A significant difference can be seen in the training time which can be explained using the model descriptions above. All of the models use a pre-trained CNN as an encoder after which PaDiM randomly selects a number of features and creates the multivariate Gaussian distributions. PatchCore has similar functionality however uses coreset subsampling which requires more training time. CFlow-AD was a generative model based on normalizing flows. This means that the decoders will have to be adapted to the training set which increases the training time significantly.
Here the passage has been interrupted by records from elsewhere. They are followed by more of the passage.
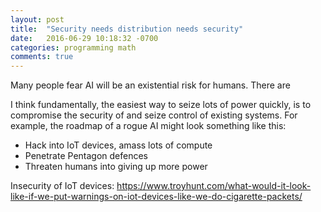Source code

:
 ```yaml
---
layout: post
title:  "Security needs distribution needs security"
date:   2016-06-29 10:18:32 -0700
categories: programming math
comments: true
---
```



Many people fear AI will be an existential risk for humans.
There are

I think fundamentally, the easiest way to seize lots of power quickly, is to compromise the security of and seize control of existing systems.
For example, the roadmap of a rogue AI might look something like this:
- Hack into IoT devices, amass lots of compute
- Penetrate Pentagon defences
- Threaten humans into giving up more power

Insecurity of IoT devices: https://www.troyhunt.com/what-would-it-look-like-if-we-put-warnings-on-iot-devices-like-we-do-cigarette-packets/
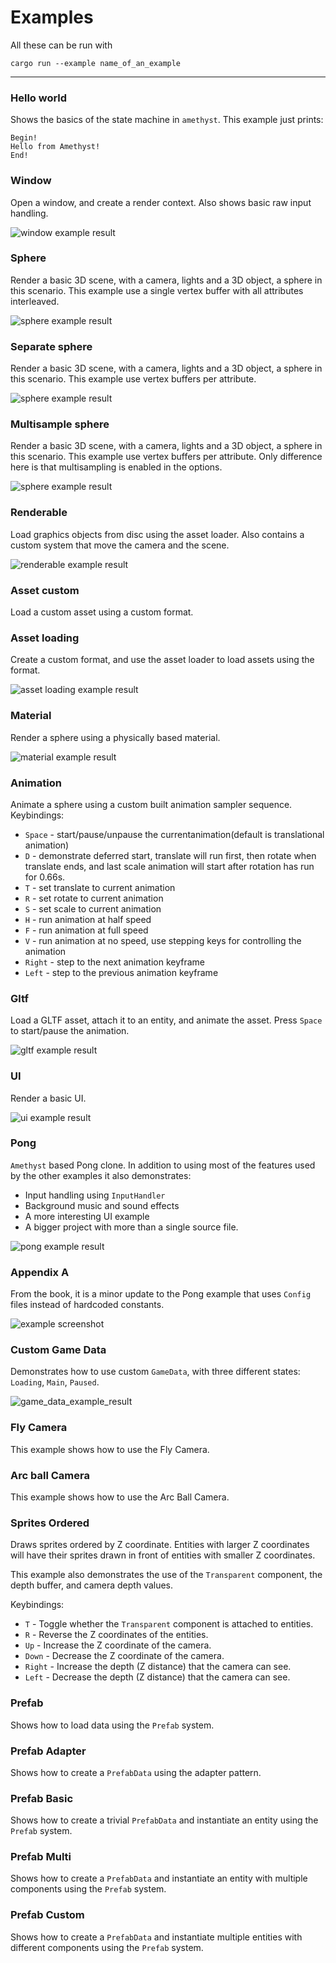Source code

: # Examples

All these can be run with
```
cargo run --example name_of_an_example
```

---
### Hello world

Shows the basics of the state machine in `amethyst`.
This example just prints:
```
Begin!
Hello from Amethyst!
End!
```

### Window

Open a window, and create a render context. Also shows basic raw input handling.

![window example result](assets/img/window.png)

### Sphere

Render a basic 3D scene, with a camera, lights and a 3D object, a sphere in this scenario.
This example use a single vertex buffer with all attributes interleaved.

![sphere example result](assets/img/sphere.png)

### Separate sphere

Render a basic 3D scene, with a camera, lights and a 3D object, a sphere in this scenario.
This example use vertex buffers per attribute.

![sphere example result](assets/img/sphere.png)

### Multisample sphere

Render a basic 3D scene, with a camera, lights and a 3D object, a sphere in this scenario.
This example use vertex buffers per attribute.
Only difference here is that multisampling is enabled in the options.

![sphere example result](assets/img/sphere.png)

### Renderable

Load graphics objects from disc using the asset loader.
Also contains a custom system that move the camera and the scene.

![renderable example result](assets/img/renderable.png)

### Asset custom

Load a custom asset using a custom format.

### Asset loading

Create a custom format, and use the asset loader to load assets using the format.

![asset loading example result](assets/img/asset_loading.png)

### Material

Render a sphere using a physically based material.

![material example result](assets/img/material.png)

### Animation

Animate a sphere using a custom built animation sampler sequence. Keybindings:

* `Space` - start/pause/unpause the currentanimation(default is translational animation)
* `D` - demonstrate deferred start, translate will run first, then rotate when translate ends, and last scale animation 
        will start after rotation has run for 0.66s.
* `T` - set translate to current animation
* `R` - set rotate to current animation
* `S` - set scale to current animation
* `H` - run animation at half speed
* `F` - run animation at full speed
* `V` - run animation at no speed, use stepping keys for controlling the animation
* `Right` - step to the next animation keyframe
* `Left` - step to the previous animation keyframe 

### Gltf

Load a GLTF asset, attach it to an entity, and animate the asset. Press `Space` to start/pause the animation.

![gltf example result](assets/img/gltf.png)

### UI

Render a basic UI.

![ui example result](assets/img/ui.png)

### Pong

`Amethyst` based Pong clone. In addition to using most of the features used by the other examples it also demonstrates:

* Input handling using `InputHandler`
* Background music and sound effects
* A more interesting UI example
* A bigger project with more than a single source file.

![pong example result](assets/img/pong.png)

### Appendix A

From the book, it is a minor update to the Pong example that uses `Config` files instead of hardcoded constants.

![example screenshot](appendix_a/screenshot.png)

### Custom Game Data

Demonstrates how to use custom `GameData`, with three different states: `Loading`, `Main`, `Paused`.

![game_data_example_result](custom_game_data/screenshot.png)

### Fly Camera

This example shows how to use the Fly Camera.

### Arc ball Camera

This example shows how to use the Arc Ball Camera.

### Sprites Ordered

Draws sprites ordered by Z coordinate. Entities with larger Z coordinates will have their sprites drawn in front of entities with smaller Z coordinates.

This example also demonstrates the use of the `Transparent` component, the depth buffer, and
camera depth values.

Keybindings:

* `T` - Toggle whether the `Transparent` component is attached to entities.
* `R` - Reverse the Z coordinates of the entities.
* `Up` - Increase the Z coordinate of the camera.
* `Down` - Decrease the Z coordinate of the camera.
* `Right` - Increase the depth (Z distance) that the camera can see.
* `Left` - Decrease the depth (Z distance) that the camera can see.

### Prefab

Shows how to load data using the `Prefab` system.

### Prefab Adapter

Shows how to create a `PrefabData` using the adapter pattern.

### Prefab Basic

Shows how to create a trivial `PrefabData` and instantiate an entity using the `Prefab` system.

### Prefab Multi

Shows how to create a `PrefabData` and instantiate an entity with multiple components using the `Prefab` system.

### Prefab Custom

Shows how to create a `PrefabData` and instantiate multiple entities with different components using the `Prefab` system.

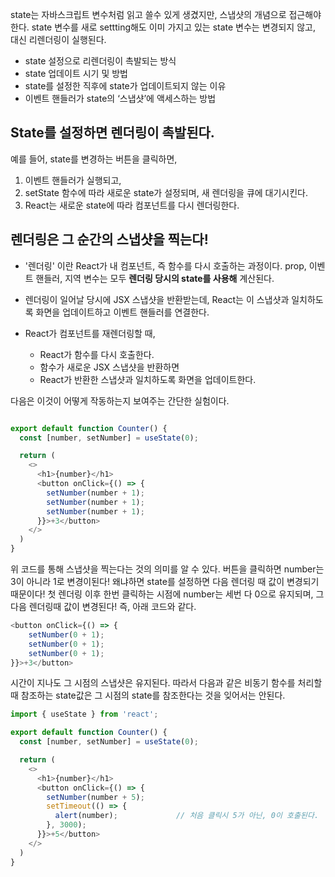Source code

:state는 자바스크립트 변수처럼 읽고 쓸수 있게 생겼지만, 스냅샷의 개념으로 접근해야 한다. state 변수를 새로 settting해도 이미 가지고 있는 state 변수는 변경되지 않고, 대신 리렌더링이 실행된다.

- state 설정으로 리렌더링이 촉발되는 방식
- state 업데이트 시기 및 방법
- state를 설정한 직후에 state가 업데이트되지 않는 이유
- 이벤트 핸들러가 state의 ‘스냅샷’에 액세스하는 방법

## State를 설정하면 렌더링이 촉발된다.
예를 들어, state를 변경하는 버튼을 클릭하면,
1. 이벤트 핸들러가 실행되고,
2. setState 함수에 따라 새로운 state가 설정되며, 새 렌더링을 큐에 대기시킨다.
3. React는 새로운 state에 따라 컴포넌트를 다시 렌더링한다.

## 렌더링은 그 순간의 스냅샷을 찍는다!
- '렌더링' 이란 React가 내 컴포넌트, 즉 함수를 다시 호출하는 과정이다. prop, 이벤트 핸들러, 지역 변수는 모두 **렌더링 당시의 state를 사용해** 계산된다.

- 렌더링이 일어날 당시에 JSX 스냅샷을 반환받는데, React는 이 스냅샷과 일치하도록 화면을 업데이트하고 이벤트 핸들러를 연결한다.

- React가 컴포넌트를 재렌더링할 때,
	- React가 함수를 다시 호출한다.
	- 함수가 새로운 JSX 스냅샷을 반환하면
	- React가 반환한 스냅샷과 일치하도록 화면을 업데이트한다.

다음은 이것이 어떻게 작동하는지 보여주는 간단한 실험이다.

```js

export default function Counter() {
  const [number, setNumber] = useState(0);

  return (
    <>
      <h1>{number}</h1>
      <button onClick={() => {
        setNumber(number + 1);
        setNumber(number + 1);
        setNumber(number + 1);
      }}>+3</button>
    </>
  )
}

```

위 코드를 통해 스냅샷을 찍는다는 것의 의미를 알 수 있다. 버튼을 클릭하면 number는 3이 아니라 1로 변경이된다! 왜냐하면 state를 설정하면 다음 렌더링 때 값이 변경되기 때문이다! 첫 렌더링 이후 한번 클릭하는 시점에 number는 세번 다 0으로 유지되며,  그 다음 렌더링때 값이 변경된다! 즉, 아래 코드와 같다.

```js
<button onClick={() => {  
	setNumber(0 + 1);  
	setNumber(0 + 1);  
	setNumber(0 + 1);  
}}>+3</button>
```

시간이 지나도 그 시점의 스냅샷은 유지된다. 따라서 다음과 같은 비동기 함수를 처리할 때 참조하는 state값은 그 시점의 state를 참조한다는 것을 잊어서는 안된다.

```js
import { useState } from 'react';

export default function Counter() {
  const [number, setNumber] = useState(0);

  return (
    <>
      <h1>{number}</h1>
      <button onClick={() => {
        setNumber(number + 5);
        setTimeout(() => {
          alert(number);             // 처음 클릭시 5가 아닌, 0이 호출된다.
        }, 3000);
      }}>+5</button>
    </>
  )
}

```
When comparing the inference speed, PaDiM is again the quickest as for each patch you only have to compute the Mahalanobis distance to the learned distribution. PatchCore has more information available in the memory bank and runs nearest neighbors which is slower. For CFlow, similar to during training, the use of the generative network requires more from the GPU and has a lower inference speed. Note that this speed comparison was done using the default config file which might not be the perfect configuration for all situations. The CFlow-AD paper for example notes that with a lighter encoder (MobileNetV3L or ResNet-18) they obtained 12 fps on a GTX 1080.
In this blogpost we compared three state-of-the-art anomaly detection methods, PaDiM, PatchCore, and CFlow-AD. Where PaDiM and PatchCore take the discriminative approach CFlow-AD uses a generative normalizing flow network in order to detect the anomalies. When comparing the results, the performance of all three is very similar. In recent literature PaDiM is considered as a baseline and both PatchCore and CFlow-AD try to improve on this and succeed in most areas except for the speed. Due to its simplicity PaDiM trains quickly and, using the default configs, has the highest inference speed. Because of the implementation it might be more sensitive to orientation/rotation which is something PatchCore for example tries to solve. Like always, the decision of the perfect model depends on the situation, however Anomalib provides easy access to these models allowing you to make this decision.
The current highest performer on the MVTec dataset is FastFlow. At the time of writing this blogpost Fastflow was not available in Anomalib however a branch with a preliminary implementation already existing suggesting that it is coming soon. Fastflow uses Normalizing Flows similar to CFlow-AD and tries to improve on this.
Google Cut-Paste introduces a two stage framework. The algorithm is called CutPaste because of a simple data augmentation strategy that cuts an image patch and pastes the patch at a random location of a large image which serves as an anomaly. A CNN is trained using this augmentation in a self-supervised manner. In the second stage they adopt one-class classification algorithms such as OneClass SVM using the embeddings of the first stage.